Let $F(x)=\mathbb P\{X\leq x\}$ and $X:\Omega \longrightarrow \mathbb R$ a random variable.
Q1) How can I prove that $$\int_\Omega X(\omega)\,d\mathbb P(\omega ) = \int_{\mathbb R}x \, dF(x) \text{ ?}$$ I tried to make the substitution $x=X(\omega )$ but I can't compute $d\mathbb P$.
Q2) Moreover, I don't really understand the notation $\mathbb P(\omega )$ in $d\mathbb P(\omega )$. Indeed, $\mathbb P$ is a function that take element of $\mathcal P(\Omega )$ (i.e. measurable subset of $\Omega $), and in particular $\omega \in \Omega $, i.e. $\omega \notin \mathcal P(\Omega )$. So what mean $\mathbb P(\omega )$ ? Should it be $\mathbb P\{\omega \}$ ? But if yes, this is $0$ when $X$ it's continuous.

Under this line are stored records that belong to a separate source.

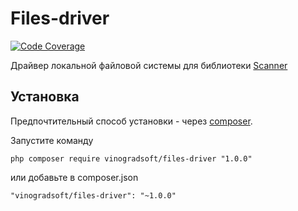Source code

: # Files-driver

[![Code Coverage](https://codecov.io/gh/vinogradsoft/files-driver/branch/master/graph/badge.svg)](https://codecov.io/gh/vinogradsoft/files-driver)

Драйвер локальной файловой системы для библиотеки [Scanner](https://github.com/vinogradsoft/scanner)

Установка
---------

Предпочтительный способ установки - через [composer](http://getcomposer.org/download/).

Запустите команду

```
php composer require vinogradsoft/files-driver "1.0.0"
```

или добавьте в composer.json

```
"vinogradsoft/files-driver": "~1.0.0"
```
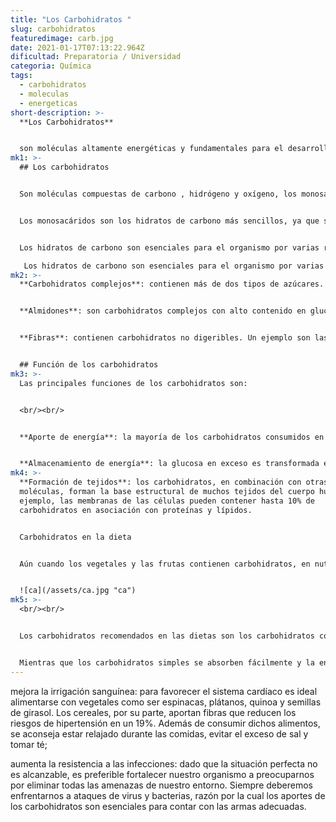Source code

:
 ```yaml
---
title: "Los Carbohidratos "
slug: carbohidratos
featuredimage: carb.jpg
date: 2021-01-17T07:13:22.964Z
dificultad: Preparatoria / Universidad
categoria: Química
tags:
  - carbohidratos
  - moleculas
  - energeticas
short-description: >-
  **Los Carbohidratos** 


  son moléculas altamente energéticas y fundamentales para el desarrollo de la vida.
mk1: >-
  ## Los carbohidratos


  Son moléculas compuestas de carbono , hidrógeno y oxígeno, los monosacáridos que su palabra significa mono “uno” y sacárido viene del griego sakcharon que significa “azúcar,” son los más simples de todos los hidratos de carbono. Los hidratos de carbono se clasifican en monosacáridos, disacáridos y polisacáridos en función del número de moléculas de sacáridos que contienen.


  Los monosacáridos son los hidratos de carbono más sencillos, ya que sólo contienen una molécula de sacárido. Incluyen la glucosa, la fructosa y el gal. Los disacáridos están compuestos por dos moléculas de sacáridos, como la sacarosa (azúcar de mesa), la maltosa (azúcar de los cereales) y la lactosa (azúcar de la leche). Los polisacáridos son hidratos de carbono que contienen más de dos moléculas de sacáridos. Algunos ejemplos de polisacáridos son el glucógeno (almidón animal), la amilosa (planta almidón) y celulosa (fibra).


  Los hidratos de carbono son esenciales para el organismo por varias razones. Son una fuente importante de energía, ayudan a proteger contra las enfermedades y proporcionan estructura a las células.

   Los hidratos de carbono son esenciales para el organismo por varias razones. Son una fuente importante de energía
mk2: >-
  **Carbohidratos complejos**: contienen más de dos tipos de azúcares.


  **Almidones**: son carbohidratos complejos con alto contenido en glucosa. El almidón de papa o patata es una cadena formada por varias moléculas de glucosa unidas entre sí. Es asimilada fácilmente por el ser humano.


  **Fibras**: contienen carbohidratos no digeribles. Un ejemplo son las coles. Éstas (igual que los almidones) poseen mezclas de carbohidratos complejos. Su utilidad en la dieta humana es regularizar la digestión.


  ## Función de los carbohidratos
mk3: >-
  Las principales funciones de los carbohidratos son:


  <br/><br/>


  **Aporte de energía**: la mayoría de los carbohidratos consumidos en la dieta humana son digeridos y transformados en glucosa y la glucosa es la principal fuente de energía (conocida como ATP) para mantener el organismo funcionando.


  **Almacenamiento de energía**: la glucosa en exceso es transformada en una molécula llamada glucógeno y almacenada en el hígado: cada vez que el organismo requiere azúcar de forma inmediata, degrada el glucógeno instantáneamente, convirtiéndolo en glucosa.
mk4: >-
  **Formación de tejidos**: los carbohidratos, en combinación con otras
  moléculas, forman la base estructural de muchos tejidos del cuerpo humano. Por
  ejemplo, las membranas de las células pueden contener hasta 10% de
  carbohidratos en asociación con proteínas y lípidos.


  Carbohidratos en la dieta


  Aún cuando los vegetales y las frutas contienen carbohidratos, en nutrición se considera carbohidratos a los azúcares provenientes de las legumbres, cereales y lácteos, entre otros.


  ![ca](/assets/ca.jpg "ca")
mk5: >-
  <br/><br/>


  Los carbohidratos recomendados en las dietas son los carbohidratos complejos, porque estos deben pasar por más pasos de digestión para ser absorbidos y utilizados.


  Mientras que los carbohidratos simples se absorben fácilmente y la energía se obtiene rápidamente. Los azúcares de cadenas largas (oligosacáridos y polisacáridos) deben primero romper enlaces internos entre los azúcares de la cadena, liberando unidades de azúcares simples.
---
```





mejora la irrigación sanguínea: para favorecer el sistema cardíaco es ideal alimentarse con vegetales como ser espinacas, plátanos, quinoa y semillas de girasol. Los cereales, por su parte, aportan fibras que reducen los riesgos de hipertensión en un 19%. Además de consumir dichos alimentos, se aconseja estar relajado durante las comidas, evitar el exceso de sal y tomar té;



aumenta la resistencia a las infecciones: dado que la situación perfecta no es alcanzable, es preferible fortalecer nuestro organismo a preocuparnos por eliminar todas las amenazas de nuestro entorno. Siempre deberemos enfrentarnos a ataques de virus y bacterias, razón por la cual los aportes de los carbohidratos son esenciales para contar con las armas adecuadas.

The result itself is really just simple function approximation. No change of variable is required. The left side is a limit of simple function approximations. Each of those approximations corresponds exactly to a Riemann-Stieltjes approximation to the integral on the right side.
$d\mathbb{P}(\omega)$ is just notation: it tells you that the measure you are integrating with respect to is $\mathbb{P}$ and the variable of integration in the $\mathbb{P}$ integration is $\omega$. Sometimes people write the even more confusing $\mathbb{P}(d\omega)$ to mean the same thing.